I’ve verified that during eval(), the following equation is used per documentation.
x_after_bn_during_eval = (x - running_mean) / sqrt(running_var + eps)
with affine=False (no weight or bias term)

So in the following code, after running for 50 iterations or so, batch statistics are gathered sufficiently and BN does estimate running mean of 0.5 and running variance of 0.5 correctly.

And the x_after_bn_during_eval gets computed as ([0, 1] - 0.5) / sqrt(0.5+ 1e-5) = approx [-0.7, 0.7]

import torch
from torch import nn
import numpy as np

class mynet(torch.nn.Module):
    def __init__(self):
        super(mynet, self).__init__()
        self.fc = nn.Linear(2, 1, bias=False)
        self.bn = nn.BatchNorm2d(1, affine=False)

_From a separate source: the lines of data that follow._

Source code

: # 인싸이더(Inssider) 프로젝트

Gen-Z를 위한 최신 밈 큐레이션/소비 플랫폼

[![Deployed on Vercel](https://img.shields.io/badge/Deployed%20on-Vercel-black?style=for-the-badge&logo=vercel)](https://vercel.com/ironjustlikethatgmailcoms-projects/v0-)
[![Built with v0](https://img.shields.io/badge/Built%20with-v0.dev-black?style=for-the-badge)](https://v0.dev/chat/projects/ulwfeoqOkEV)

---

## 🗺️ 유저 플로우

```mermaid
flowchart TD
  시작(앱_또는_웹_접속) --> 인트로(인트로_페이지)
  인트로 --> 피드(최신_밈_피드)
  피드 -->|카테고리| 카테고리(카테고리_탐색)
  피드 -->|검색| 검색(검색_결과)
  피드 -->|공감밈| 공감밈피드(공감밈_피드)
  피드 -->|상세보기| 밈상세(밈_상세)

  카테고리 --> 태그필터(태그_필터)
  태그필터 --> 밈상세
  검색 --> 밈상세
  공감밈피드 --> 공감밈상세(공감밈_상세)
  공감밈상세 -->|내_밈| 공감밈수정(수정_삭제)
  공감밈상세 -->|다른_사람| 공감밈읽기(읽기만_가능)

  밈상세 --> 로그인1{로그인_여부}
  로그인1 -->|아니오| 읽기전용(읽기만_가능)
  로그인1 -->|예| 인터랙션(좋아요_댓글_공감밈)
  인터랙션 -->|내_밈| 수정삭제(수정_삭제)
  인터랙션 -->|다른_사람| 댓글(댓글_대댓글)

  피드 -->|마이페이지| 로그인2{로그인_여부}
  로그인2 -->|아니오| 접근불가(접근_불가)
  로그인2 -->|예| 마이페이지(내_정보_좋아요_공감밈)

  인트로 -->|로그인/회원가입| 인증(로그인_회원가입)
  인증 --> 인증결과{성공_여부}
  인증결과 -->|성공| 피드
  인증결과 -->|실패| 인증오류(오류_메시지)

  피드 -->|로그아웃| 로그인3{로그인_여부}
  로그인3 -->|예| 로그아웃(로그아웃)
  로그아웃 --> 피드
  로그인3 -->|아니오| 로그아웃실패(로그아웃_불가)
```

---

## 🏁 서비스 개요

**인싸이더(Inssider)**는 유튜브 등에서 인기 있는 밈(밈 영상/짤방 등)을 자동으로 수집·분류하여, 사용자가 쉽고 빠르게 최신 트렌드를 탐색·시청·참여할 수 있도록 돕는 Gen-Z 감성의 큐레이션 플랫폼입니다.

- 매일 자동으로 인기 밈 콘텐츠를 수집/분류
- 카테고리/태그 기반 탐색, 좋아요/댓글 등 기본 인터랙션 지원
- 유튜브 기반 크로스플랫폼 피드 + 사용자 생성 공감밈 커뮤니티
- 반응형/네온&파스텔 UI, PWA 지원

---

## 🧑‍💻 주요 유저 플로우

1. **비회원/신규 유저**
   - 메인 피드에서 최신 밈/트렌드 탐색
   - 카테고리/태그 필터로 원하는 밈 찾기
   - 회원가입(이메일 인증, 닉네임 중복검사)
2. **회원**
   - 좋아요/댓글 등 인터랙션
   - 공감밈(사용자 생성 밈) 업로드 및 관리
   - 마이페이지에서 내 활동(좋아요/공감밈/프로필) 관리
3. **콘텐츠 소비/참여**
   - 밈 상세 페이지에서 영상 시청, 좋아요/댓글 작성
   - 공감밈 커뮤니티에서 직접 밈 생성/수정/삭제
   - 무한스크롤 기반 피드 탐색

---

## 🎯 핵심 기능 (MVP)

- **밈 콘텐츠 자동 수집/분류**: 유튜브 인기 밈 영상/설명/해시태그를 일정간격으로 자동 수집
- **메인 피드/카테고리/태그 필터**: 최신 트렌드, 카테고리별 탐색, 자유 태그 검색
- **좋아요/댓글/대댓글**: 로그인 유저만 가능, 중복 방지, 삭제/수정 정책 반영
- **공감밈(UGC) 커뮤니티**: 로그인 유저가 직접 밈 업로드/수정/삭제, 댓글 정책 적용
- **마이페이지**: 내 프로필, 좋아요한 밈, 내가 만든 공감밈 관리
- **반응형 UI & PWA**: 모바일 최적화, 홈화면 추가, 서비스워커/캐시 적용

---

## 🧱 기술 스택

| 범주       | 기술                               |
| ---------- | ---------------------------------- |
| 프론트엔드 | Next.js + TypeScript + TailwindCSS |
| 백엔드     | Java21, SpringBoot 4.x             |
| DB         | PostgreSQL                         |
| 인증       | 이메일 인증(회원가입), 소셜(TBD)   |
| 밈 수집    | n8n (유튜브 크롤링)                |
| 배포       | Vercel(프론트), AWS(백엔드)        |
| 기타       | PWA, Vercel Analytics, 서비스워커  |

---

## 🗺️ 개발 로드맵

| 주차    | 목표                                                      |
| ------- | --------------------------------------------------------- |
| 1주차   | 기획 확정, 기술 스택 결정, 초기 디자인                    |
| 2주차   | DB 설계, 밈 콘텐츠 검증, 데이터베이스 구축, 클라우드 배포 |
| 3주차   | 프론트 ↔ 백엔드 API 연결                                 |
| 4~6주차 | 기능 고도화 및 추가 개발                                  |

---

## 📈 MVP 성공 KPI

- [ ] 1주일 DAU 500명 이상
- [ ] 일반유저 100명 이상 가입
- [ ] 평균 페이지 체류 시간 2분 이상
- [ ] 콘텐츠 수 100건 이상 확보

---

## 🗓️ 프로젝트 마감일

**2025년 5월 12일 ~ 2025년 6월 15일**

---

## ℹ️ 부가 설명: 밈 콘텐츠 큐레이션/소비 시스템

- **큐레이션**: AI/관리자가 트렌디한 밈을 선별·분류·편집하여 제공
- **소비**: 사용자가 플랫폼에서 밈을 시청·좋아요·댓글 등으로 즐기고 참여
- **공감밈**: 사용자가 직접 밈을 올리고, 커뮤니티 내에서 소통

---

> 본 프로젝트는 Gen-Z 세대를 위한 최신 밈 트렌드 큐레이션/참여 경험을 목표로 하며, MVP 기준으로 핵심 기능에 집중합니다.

    def forward(self, x, printbn=False):
        net = self.bn(x)

        if printbn:
            print("batchnorm params; running mean: {}, running_var: {}".format(model.bn.running_mean, model.bn.running_var))
            print("before running bn: {}".format(x))
            print("after running bn: {}".format(net))

        net = self.fc(net)
        return net

model = mynet()

data = np.array([0.0, 1.0])
x = torch.from_numpy(data).float().unsqueeze(0).unsqueeze(0).unsqueeze(0)
gt = torch.from_numpy(np.array([0.0])).float().unsqueeze(0).unsqueeze(0).unsqueeze(0)

criterion = nn.MSELoss()
optimizer = torch.optim.SGD(model.parameters(), lr=0.1, momentum=0.01)

for i in range(100):
    # print("-----------------------------------------iteration: {}----------------------------".format(i))
    # print("------training------")
    # model.firstnet.lowernet.bn.eval()
    if i == 50:
        result = model(x=x, printbn=True)
        eval_result = model(x=x, printbn=True)
        result = model(x=x)

    loss = criterion(result, gt)
    # print("loss: {}".format(loss))


However during train(), it does it differently and my
x_after_bn_during_train = -1.0, 1.0

If you run the code you get:
batchnorm params; running mean: tensor([0.4977]), running_var: tensor([0.5023])
before running bn: tensor([[[[0., 1.]]]])
after running bn: tensor([[[[-1.0000, 1.0000]]]]) --> I expected this to be ~ -0.7, 0.7
batchnorm params; running mean: tensor([0.4977]), running_var: tensor([0.5023])
before running bn: tensor([[[[0., 1.]]]])
after running bn: tensor([[[[-0.7022, 0.7087]]]])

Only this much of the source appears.